Es gibt nahezu keinen Bereich im Lebenskreis des Menschen, auf den die Musiktherapie nicht heilbringend wirken könnte. Zudem hat man erkannt, dass die High-Tech-Medizin allein keinen Zugang zur Persönlichkeit des Menschen und damit zu einer seiner wichtigsten Ressourcen, der individuellen Selbstheilungskraft, ermöglicht.
Ob Krebs- oder Koma-Patienten, Alzheimer- oder Demenzkranke, ob lernbehindert, schwer erziehbar, drogenabhängig, verspannt, vom Tinnitus geplagt, in Depressionen gefangen oder einfach nur hoch betagt – der Mensch profitiert von der Macht der Klänge, weit über den kulturell-ästhetischen Aspekt des Konzertgängers und Musikliebhabers hinaus, auf körperlicher wie mental-emotionaler Ebene. Der medizinische Einsatz von Klängen ist bei den Krankenkassen längst als Heilmethode anerkannt. Doch hinter diesem scheinbaren Pragmatismus steckt auch der Glaube an die magische Kraft der Töne, an eine der Musik innewohnende transzendentale Macht.

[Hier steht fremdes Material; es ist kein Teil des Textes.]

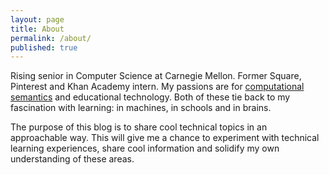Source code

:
 ```yaml
---
layout: page
title: About
permalink: /about/
published: true
---
```



Rising senior in Computer Science at Carnegie Mellon. Former Square, Pinterest and Khan Academy intern. My passions are for [computational semantics](https://en.wikipedia.org/wiki/Computational_semantics) and educational technology. Both of these tie back to my fascination with learning: in machines, in schools and in brains.

The purpose of this blog is to share cool technical topics in an approachable way. This will give me a chance to experiment with technical learning experiences, share cool information and solidify my own understanding of these areas.


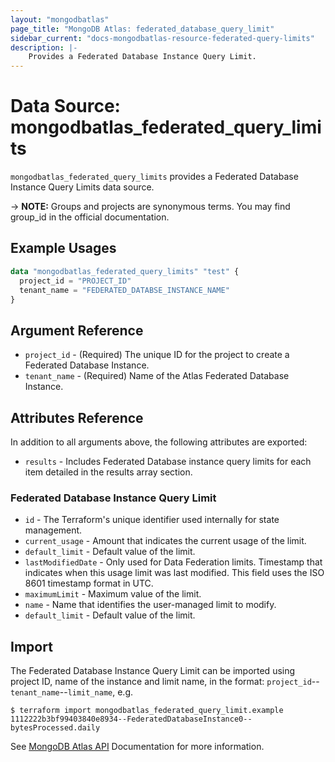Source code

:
 ```yaml
---
layout: "mongodbatlas"
page_title: "MongoDB Atlas: federated_database_query_limit"
sidebar_current: "docs-mongodbatlas-resource-federated-query-limits"
description: |-
    Provides a Federated Database Instance Query Limit.
---
```


# Data Source: mongodbatlas_federated_query_limits

`mongodbatlas_federated_query_limits` provides a Federated Database Instance Query Limits data source.

-> **NOTE:** Groups and projects are synonymous terms. You may find group_id in the official documentation.

## Example Usages


```terraform
data "mongodbatlas_federated_query_limits" "test" {
  project_id = "PROJECT_ID"
  tenant_name = "FEDERATED_DATABSE_INSTANCE_NAME"
}
```

## Argument Reference

* `project_id` - (Required) The unique ID for the project to create a Federated Database Instance.
* `tenant_name` - (Required) Name of the Atlas Federated Database Instance.

## Attributes Reference

In addition to all arguments above, the following attributes are exported:

* `results` - Includes Federated Database instance query limits for each item detailed in the results array section.

### Federated Database Instance Query Limit

* `id` - The Terraform's unique identifier used internally for state management.
* `current_usage` - Amount that indicates the current usage of the limit.
* `default_limit` - Default value of the limit.
* `lastModifiedDate` - Only used for Data Federation limits. Timestamp that indicates when this usage limit was last modified. This field uses the ISO 8601 timestamp format in UTC.
* `maximumLimit` - Maximum value of the limit.
* `name` - Name that identifies the user-managed limit to modify.
* `default_limit` - Default value of the limit.

## Import

The Federated Database Instance Query Limit can be imported using project ID, name of the instance and limit name, in the format: 
`project_id`--`tenant_name`--`limit_name`, e.g.

```
$ terraform import mongodbatlas_federated_query_limit.example 1112222b3bf99403840e8934--FederatedDatabaseInstance0--bytesProcessed.daily
```

See [MongoDB Atlas API](https://www.mongodb.com/docs/atlas/reference/api-resources-spec/#tag/Data-Federation) Documentation for more information.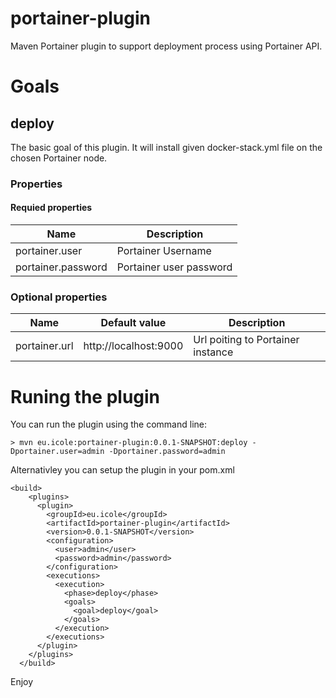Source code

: # portainer-plugin

Maven Portainer plugin to support deployment process using Portainer API.

# Goals

## deploy

The basic goal of this plugin. It will install given docker-stack.yml file on the chosen Portainer node.

### Properties

#### Requied properties

|Name | Description|
|------|--------------|
|portainer.user| Portainer Username|
|portainer.password| Portainer user password|

### Optional properties

|Name | Default value |Description|
|------|--------------|------------|
|portainer.url| http://localhost:9000| Url poiting to Portainer instance|

# Runing the plugin

You can run the plugin using the command line:

```
> mvn eu.icole:portainer-plugin:0.0.1-SNAPSHOT:deploy -Dportainer.user=admin -Dportainer.password=admin
```

Alternativley you can setup the plugin in your pom.xml

```
<build>
    <plugins>
      <plugin>
        <groupId>eu.icole</groupId>
        <artifactId>portainer-plugin</artifactId>
        <version>0.0.1-SNAPSHOT</version>
        <configuration>
          <user>admin</user>
          <password>admin</password>
        </configuration>        
        <executions>
          <execution>
            <phase>deploy</phase>
            <goals>
              <goal>deploy</goal>
            </goals>
          </execution>
        </executions>
      </plugin>
    </plugins>
  </build>
```

Enjoy
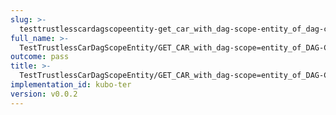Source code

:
 ```yaml
---
slug: >-
  testtrustlesscardagscopeentity-get_car_with_dag-scope-entity_of_dag-cbor_with_links_(accept_header)-header_content-disposition
full_name: >-
  TestTrustlessCarDagScopeEntity/GET_CAR_with_dag-scope=entity_of_DAG-CBOR_with_Links_(Accept_Header)/Header_Content-Disposition
outcome: pass
title: >-
  TestTrustlessCarDagScopeEntity/GET_CAR_with_dag-scope=entity_of_DAG-CBOR_with_Links_(Accept_Header)/Header_Content-Disposition
implementation_id: kubo-ter
version: v0.0.2
---
```


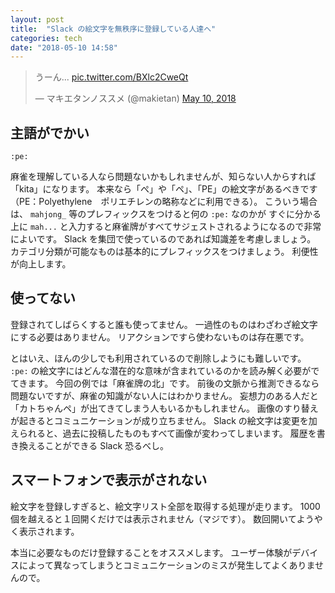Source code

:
 ```yaml
---
layout: post
title:  "Slack の絵文字を無秩序に登録している人達へ"
categories: tech
date: "2018-05-10 14:58"
---
```


<blockquote class="twitter-tweet  tw-align-center" data-partner="tweetdeck"><p lang="ja" dir="ltr">うーん... <a href="https://t.co/BXlc2CweQt">pic.twitter.com/BXlc2CweQt</a></p>&mdash; マキエタンノススメ (@makietan) <a href="https://twitter.com/makietan/status/994458464469467137?ref_src=twsrc%5Etfw">May 10, 2018</a></blockquote>
<script async src="https://platform.twitter.com/widgets.js" charset="utf-8"></script>

## 主語がでかい

`:pe:`

麻雀を理解している人なら問題ないかもしれませんが、知らない人からすれば「kita」になります。
本来なら「ぺ」や「ペ」、「PE」の絵文字があるべきです（PE：Polyethylene　ポリエチレンの略称などに利用できる）。
こういう場合は、 `mahjong_` 等のプレフィックスをつけると何の `:pe:` なのかが
すぐに分かる上に `mah...` と入力すると麻雀牌がすべてサジェストされるようになるので非常によいです。
Slack を集団で使っているのであれば知識差を考慮しましょう。
カテゴリ分類が可能なものは基本的にプレフィックスをつけましょう。
利便性が向上します。

## 使ってない

登録されてしばらくすると誰も使ってません。
一過性のものはわざわざ絵文字にする必要はありません。
リアクションですら使わないものは存在悪です。

とはいえ、ほんの少しでも利用されているので削除しようにも難しいです。
`:pe:` の絵文字にはどんな潜在的な意味が含まれているのかを読み解く必要がでてきます。
今回の例では「麻雀牌の北」です。
前後の文脈から推測できるなら問題ないですが、麻雀の知識がない人にはわかりません。
妄想力のある人だと「カトちゃんペ」が出てきてしまう人もいるかもしれません。
画像のすり替えが起きるとコミュニケーションが成り立ちません。
Slack の絵文字は変更を加えられると、過去に投稿したものもすべて画像が変わってしまいます。
履歴を書き換えることができる Slack 恐るべし。

## スマートフォンで表示がされない

絵文字を登録しすぎると、絵文字リスト全部を取得する処理が走ります。
1000個を越えると１回開くだけでは表示されません（マジです）。
数回開いてようやく表示されます。

本当に必要なものだけ登録することをオススメします。
ユーザー体験がデバイスによって異なってしまうとコミュニケーションのミスが発生してよくありませんので。
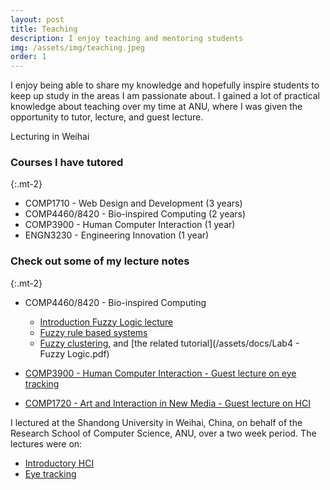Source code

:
 ```yaml
---
layout: post
title: Teaching
description: I enjoy teaching and mentoring students
img: /assets/img/teaching.jpeg
order: 1
---
```


I enjoy being able to share my knowledge and hopefully inspire students to keep up study in the areas I am passionate about. I gained a lot of practical knowledge about teaching over my time at ANU, where I was given the opportunity to tutor, lecture, and guest lecture.

<div class="img_row">
    <img class="col one" src="{{ site.baseurl }}/assets/img/portfolio_images/teaching.png" alt="" title="example image"/>
</div>
<div class="col three caption">
	Lecturing in Weihai
</div>


### Courses I have tutored

{:.mt-2}
- COMP1710 - Web Design and Development (3 years)
- COMP4460/8420 - Bio-inspired Computing (2 years)
- COMP3900 - Human Computer Interaction (1 year)
- ENGN3230 - Engineering Innovation (1 year)

### Check out some of my lecture notes

{:.mt-2}
- COMP4460/8420 - Bio-inspired Computing 
    - [Introduction Fuzzy Logic lecture](/assets/docs/Lecture_1_FZ_Intro_Basics.pdf)
    - [Fuzzy rule based systems](/assets/docs/Lecture_2_Fuzzy_rule_based_systems.pdf)
    - [Fuzzy clustering](/assets/docs/Lecture_3_Fuzzy_clustering.pdf), and [the related tutorial](/assets/docs/Lab4 - Fuzzy Logic.pdf)

- [COMP3900 - Human Computer Interaction - Guest lecture on eye tracking](/assets/docs/comp3900_eyetracking.pdf)
- [COMP1720 - Art and Interaction in New Media - Guest lecture on HCI](/assets/docs/COMP1720_guest_lecture.pdf)

I lectured at the Shandong University in Weihai, China, on behalf of the Research School of Computer Science, ANU, over a two week period. The lectures were on:
- [Introductory HCI](/assets/docs/hci.pdf)
- [Eye tracking](/assets/docs/hci_and_eyetracking.pdf)
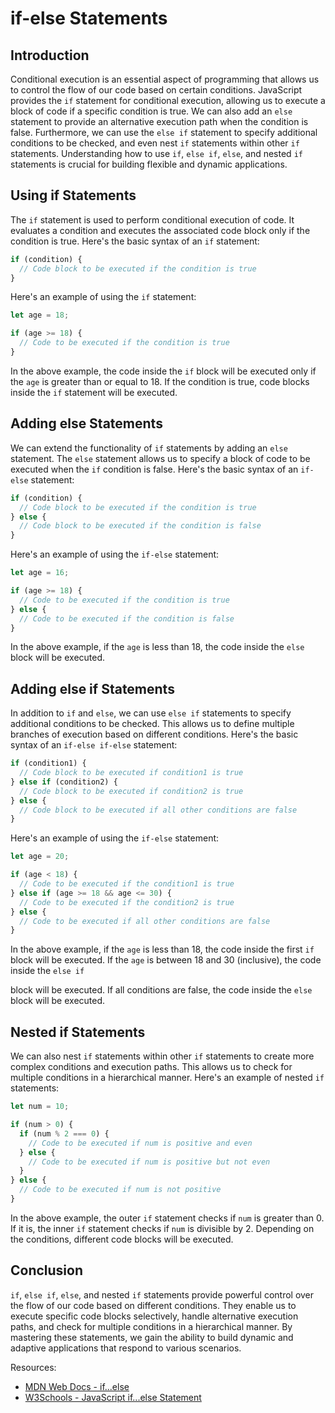 # if-else Statements

## Introduction

Conditional execution is an essential aspect of programming that allows us to control the flow of our code based on certain conditions. JavaScript provides the `if` statement for conditional execution, allowing us to execute a block of code if a specific condition is true. We can also add an `else` statement to provide an alternative execution path when the condition is false. Furthermore, we can use the `else if` statement to specify additional conditions to be checked, and even nest `if` statements within other `if` statements. Understanding how to use `if`, `else if`, `else`, and nested `if` statements is crucial for building flexible and dynamic applications.

## Using if Statements

The `if` statement is used to perform conditional execution of code. It evaluates a condition and executes the associated code block only if the condition is true. Here's the basic syntax of an `if` statement:

```javascript
if (condition) {
  // Code block to be executed if the condition is true
}
```

Here's an example of using the `if` statement:

```javascript
let age = 18;

if (age >= 18) {
  // Code to be executed if the condition is true
}
```

In the above example, the code inside the `if` block will be executed only if the `age` is greater than or equal to 18. If the condition is true, code blocks inside the `if` statement will be executed.

## Adding else Statements

We can extend the functionality of `if` statements by adding an `else` statement. The `else` statement allows us to specify a block of code to be executed when the `if` condition is false. Here's the basic syntax of an `if-else` statement:

```javascript
if (condition) {
  // Code block to be executed if the condition is true
} else {
  // Code block to be executed if the condition is false
}
```

Here's an example of using the `if-else` statement:

```javascript
let age = 16;

if (age >= 18) {
  // Code to be executed if the condition is true
} else {
  // Code to be executed if the condition is false
}
```

In the above example, if the `age` is less than 18, the code inside the `else` block will be executed.

## Adding else if Statements

In addition to `if` and `else`, we can use `else if` statements to specify additional conditions to be checked. This allows us to define multiple branches of execution based on different conditions. Here's the basic syntax of an `if-else if-else` statement:

```javascript
if (condition1) {
  // Code block to be executed if condition1 is true
} else if (condition2) {
  // Code block to be executed if condition2 is true
} else {
  // Code block to be executed if all other conditions are false
}
```

Here's an example of using the `if-else` statement:

```javascript
let age = 20;

if (age < 18) {
  // Code to be executed if the condition1 is true
} else if (age >= 18 && age <= 30) {
  // Code to be executed if the condition2 is true
} else {
  // Code to be executed if all other conditions are false
}
```

In the above example, if the `age` is less than 18, the code inside the first `if` block will be executed. If the `age` is between 18 and 30 (inclusive), the code inside the `else if`

 block will be executed. If all conditions are false, the code inside the `else` block will be executed.

## Nested if Statements

We can also nest `if` statements within other `if` statements to create more complex conditions and execution paths. This allows us to check for multiple conditions in a hierarchical manner. Here's an example of nested `if` statements:

```javascript
let num = 10;

if (num > 0) {
  if (num % 2 === 0) {
    // Code to be executed if num is positive and even
  } else {
    // Code to be executed if num is positive but not even
  }
} else {
  // Code to be executed if num is not positive
}
```

In the above example, the outer `if` statement checks if `num` is greater than 0. If it is, the inner `if` statement checks if `num` is divisible by 2. Depending on the conditions, different code blocks will be executed.

## Conclusion

`if`, `else if`, `else`, and nested `if` statements provide powerful control over the flow of our code based on different conditions. They enable us to execute specific code blocks selectively, handle alternative execution paths, and check for multiple conditions in a hierarchical manner. By mastering these statements, we gain the ability to build dynamic and adaptive applications that respond to various scenarios.

Resources:
- [MDN Web Docs - if...else](https://developer.mozilla.org/en-US/docs/Web/JavaScript/Reference/Statements/if...else)
- [W3Schools - JavaScript if...else Statement](https://www.w3schools.com/js/js_if_else.asp)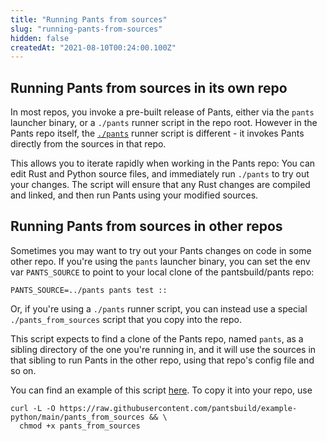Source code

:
 ```yaml
---
title: "Running Pants from sources"
slug: "running-pants-from-sources"
hidden: false
createdAt: "2021-08-10T00:24:00.100Z"
---
```

Running Pants from sources in its own repo
------------------------------------------

In most repos, you invoke a pre-built release of Pants, either via the `pants` launcher binary, or a `./pants` runner script in the repo root. However in the Pants repo itself, the [`./pants`](https://github.com/pantsbuild/pants/blob/main/pants) runner script is different - it invokes Pants directly from the sources in that repo. 

This allows you to iterate rapidly when working in the Pants repo: You can edit Rust and Python source files, and immediately run `./pants` to try out your changes. The script will ensure that any Rust changes are compiled and linked, and then run Pants using your modified sources.

Running Pants from sources in other repos
-----------------------------------------

Sometimes you may want to try out your Pants changes on code in some other repo. If you're using the `pants` launcher binary, you can set the env var `PANTS_SOURCE` to point to your local clone of the pantsbuild/pants repo:

```
PANTS_SOURCE=../pants pants test ::
```

Or, if you're using a `./pants` runner script, you can instead use a special `./pants_from_sources` script that you copy into the repo.

This script expects to find a clone of the Pants repo, named `pants`, as a sibling directory of the one you're running in, and it will use the sources in that sibling to run Pants in the other repo, using that repo's config file and so on.

You can find an example of this script [here](https://github.com/pantsbuild/example-python/blob/main/pants_from_sources). To copy it into your repo, use 

```
curl -L -O https://raw.githubusercontent.com/pantsbuild/example-python/main/pants_from_sources && \
  chmod +x pants_from_sources
```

"Music is the healing force of the universe", meinte 1969 auch der Jazzer Albert Ayler und trifft damit ins Herz der vierteiligen Sendereihe "Musik und Heilung", die vier Tage lang, vom 15. bis 18. Dezember 2008, im Rahmen des SWR2-Programmschwerpunkts "Die Macht der Musik" zu hören ist. Denn schließlich gehören Musik und Kult, Klang und Heilung in der Menschheitsgeschichte seit jeher zusammen.
Die Rockmusik hatte ihre "kosmischen Kuriere", der Jazz seine eigenen Weltraum- und Schöpfungsmythen. Sun Ra, Pharoah Sanders oder Lonnie Liston Smith gehören zu denjenigen, die ihre Musikspektakel mit tiefer Inbrunst inszenierten. Aber auch beim Singen im ganz normalen Alltag kann jeder die wohltuende Wirkung des Singens an Leib und Seele erfahren. Diese Wirkung ist längst medizinisch erwiesen und wissenschaftlich gesichert: Die seelische und körperliche Balance wird gestärkt, die sprachliche Ausdrucksfähigkeit verbessert, die soziale Kompetenz erhöht. Engagierte Musikpädagogen haben nun neue Methoden entwickelt, um das Singen wieder populär zu machen – auf dass eine vergessene Kunst ihre Renaissance erfahre. Merke also: "One song a day keeps the doctor away".